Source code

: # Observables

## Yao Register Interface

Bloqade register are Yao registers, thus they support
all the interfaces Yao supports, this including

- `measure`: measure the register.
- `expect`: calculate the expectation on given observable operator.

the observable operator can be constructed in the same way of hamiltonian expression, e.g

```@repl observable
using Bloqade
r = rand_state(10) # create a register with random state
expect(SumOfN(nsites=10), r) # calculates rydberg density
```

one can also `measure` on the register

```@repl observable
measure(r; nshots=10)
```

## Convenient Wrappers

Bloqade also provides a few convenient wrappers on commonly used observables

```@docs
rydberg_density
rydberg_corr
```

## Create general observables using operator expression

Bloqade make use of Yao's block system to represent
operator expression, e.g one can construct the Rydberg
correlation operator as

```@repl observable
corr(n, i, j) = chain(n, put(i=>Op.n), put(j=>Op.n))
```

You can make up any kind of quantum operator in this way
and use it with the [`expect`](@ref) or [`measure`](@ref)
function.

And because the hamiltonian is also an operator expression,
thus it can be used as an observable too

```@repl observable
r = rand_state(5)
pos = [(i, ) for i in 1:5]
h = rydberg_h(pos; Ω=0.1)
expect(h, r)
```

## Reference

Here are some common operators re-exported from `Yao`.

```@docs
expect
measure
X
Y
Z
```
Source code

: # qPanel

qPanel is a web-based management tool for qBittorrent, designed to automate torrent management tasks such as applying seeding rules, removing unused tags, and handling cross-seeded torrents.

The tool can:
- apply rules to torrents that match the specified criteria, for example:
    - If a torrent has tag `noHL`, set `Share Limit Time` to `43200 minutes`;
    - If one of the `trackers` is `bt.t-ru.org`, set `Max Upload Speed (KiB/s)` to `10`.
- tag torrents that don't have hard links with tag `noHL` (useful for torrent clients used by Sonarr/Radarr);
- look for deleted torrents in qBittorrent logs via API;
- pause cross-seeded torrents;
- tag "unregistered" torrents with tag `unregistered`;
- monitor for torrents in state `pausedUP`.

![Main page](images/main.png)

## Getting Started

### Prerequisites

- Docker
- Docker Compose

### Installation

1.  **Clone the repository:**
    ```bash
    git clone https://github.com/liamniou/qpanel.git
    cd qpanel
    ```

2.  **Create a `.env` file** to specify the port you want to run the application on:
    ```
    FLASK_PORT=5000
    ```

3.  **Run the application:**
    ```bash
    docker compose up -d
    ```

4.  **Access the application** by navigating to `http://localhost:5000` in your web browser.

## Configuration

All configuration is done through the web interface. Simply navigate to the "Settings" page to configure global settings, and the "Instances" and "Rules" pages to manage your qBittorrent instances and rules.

━━━━━━━━━━━━━━━━━━━━━━━━━━━━━━

Task goal. Above are the entries; give them back verbatim.

Answer space.
Source code

: # Observables

## Yao Register Interface

Bloqade register are Yao registers, thus they support
all the interfaces Yao supports, this including

- `measure`: measure the register.
- `expect`: calculate the expectation on given observable operator.

the observable operator can be constructed in the same way of hamiltonian expression, e.g

```@repl observable
using Bloqade
r = rand_state(10) # create a register with random state
expect(SumOfN(nsites=10), r) # calculates rydberg density
```

one can also `measure` on the register

```@repl observable
measure(r; nshots=10)
```

## Convenient Wrappers

Bloqade also provides a few convenient wrappers on commonly used observables

```@docs
rydberg_density
rydberg_corr
```

## Create general observables using operator expression

Bloqade make use of Yao's block system to represent
operator expression, e.g one can construct the Rydberg
correlation operator as

```@repl observable
corr(n, i, j) = chain(n, put(i=>Op.n), put(j=>Op.n))
```

You can make up any kind of quantum operator in this way
and use it with the [`expect`](@ref) or [`measure`](@ref)
function.

And because the hamiltonian is also an operator expression,
thus it can be used as an observable too

```@repl observable
r = rand_state(5)
pos = [(i, ) for i in 1:5]
h = rydberg_h(pos; Ω=0.1)
expect(h, r)
```

## Reference

Here are some common operators re-exported from `Yao`.

```@docs
expect
measure
X
Y
Z
```
Source code

: # qPanel

qPanel is a web-based management tool for qBittorrent, designed to automate torrent management tasks such as applying seeding rules, removing unused tags, and handling cross-seeded torrents.

The tool can:
- apply rules to torrents that match the specified criteria, for example:
    - If a torrent has tag `noHL`, set `Share Limit Time` to `43200 minutes`;
    - If one of the `trackers` is `bt.t-ru.org`, set `Max Upload Speed (KiB/s)` to `10`.
- tag torrents that don't have hard links with tag `noHL` (useful for torrent clients used by Sonarr/Radarr);
- look for deleted torrents in qBittorrent logs via API;
- pause cross-seeded torrents;
- tag "unregistered" torrents with tag `unregistered`;
- monitor for torrents in state `pausedUP`.

![Main page](images/main.png)

## Getting Started

### Prerequisites

- Docker
- Docker Compose

### Installation

1.  **Clone the repository:**
    ```bash
    git clone https://github.com/liamniou/qpanel.git
    cd qpanel
    ```

2.  **Create a `.env` file** to specify the port you want to run the application on:
    ```
    FLASK_PORT=5000
    ```

3.  **Run the application:**
    ```bash
    docker compose up -d
    ```

4.  **Access the application** by navigating to `http://localhost:5000` in your web browser.

## Configuration

All configuration is done through the web interface. Simply navigate to the "Settings" page to configure global settings, and the "Instances" and "Rules" pages to manage your qBittorrent instances and rules.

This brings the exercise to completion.